Aquele que se achava

A primeira sessão de domingo era a mais concorrida e invariavelmente o Cine São José ficava lotado. Era um burburinho interessante, antes do início da sessão. O pipoqueiro Jair Cotta, em frente, explodindo milho sem parar. Lá dentro do cinema, perto da portaria, Maninho, com seu tabuleiro de amendoim (doce e salgado), atendia a outra freguesia.

O filme era: ”Duelo ao Sol”, com Gregory Peck e Jennifer Jones… Bang bang muito aguardado. Antes das badaladas anunciando o abrir das cortinas, era legal observar casais se ajeitando e namoradinho marcando a cadeira que o brotinho estava para depois do apagar das luzes ir sentar juntinho.
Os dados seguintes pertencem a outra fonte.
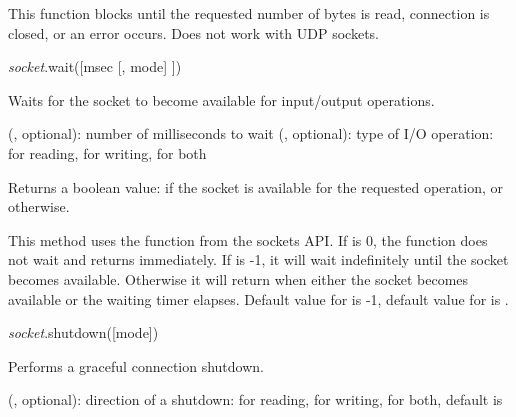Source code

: \documentclass[a4paper,12pt,twoside,extrafontsizes]{memoir}
\begin{document}
\begin{funcremarks}
	This function blocks until the requested number of bytes is read, connection is closed, or an error occurs. Does not work with UDP sockets.
\end{funcremarks}


\begin{luafuncprototype}
	\emph{socket}.wait([msec [, mode] ])
\end{luafuncprototype}

\begin{funcdescr}
	Waits for the socket to become available for input/output operations.
\end{funcdescr}

\begin{funcparams}
	 (, optional): number of milliseconds to wait
	 (, optional): type of I/O operation:  for reading,  for writing,  for both
\end{funcparams}

\begin{funcret}
	Returns a boolean value:  if the socket is available for the requested operation, or  otherwise.
\end{funcret}

\begin{funcremarks}
	This method uses the  function from the sockets API. If  is 0, the function does not wait and returns immediately. If  is -1, it will wait indefinitely until the socket becomes available. Otherwise it will return when either the socket becomes available or the waiting timer elapses.
	Default value for  is -1, default value for  is .
\end{funcremarks}


\begin{luafuncprototype}
	\emph{socket}.shutdown([mode])
\end{luafuncprototype}

\begin{funcdescr}
	Performs a graceful connection shutdown.
\end{funcdescr}

\begin{funcparams}
	 (, optional): direction of a shutdown:  for reading,  for writing,  for both, default is 
\end{funcparams}
\end{document}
Nesse momento, vez por outra, aparecia o soldado raso Timóteo cheio de pose parecendo um general. Ele adorava aparecer em qualquer lugar… Ali, então, era seu clímax. Naquela época, era tempo de ditadura, e o policiamento se metia até dentro do cinema. Timóteo, devidamente fardado, descia o corredor central, batendo o cassetete na mão, olhando para todos os lados e, às vezes, até pedia silêncio.

 Nesse dia a turma da pesada formada por Orenôco, Sá Onça, Charles Cândido e outros do mesmo calibre, esperou aquele momento do apagar das luzes e, antes da tela se abrir, fizeram uma linda homenagem para o soldado raso. Tomates podres, ovos e até farinha de trigo… Apesar da escuridão, os arremessos tiveram um alto aproveitamento.

Foi um alvoroço… Sargento Adão mandou ascender as luzes, com a intenção de reconhecer os meliantes, mas, não conseguiu. Todo mundo quietinho nos seus lugares com cara de paisagem. Timóteo com a farda toda lambuzada e bufando de ódio. Foi a glória dos oprimidos. Quando a sessão finalmente iniciou, choveu gargalhadas. Acho que por conta desse episódio, os policiais não entraram mais no cinema, se limitando à portaria… Bicas contra a opressão.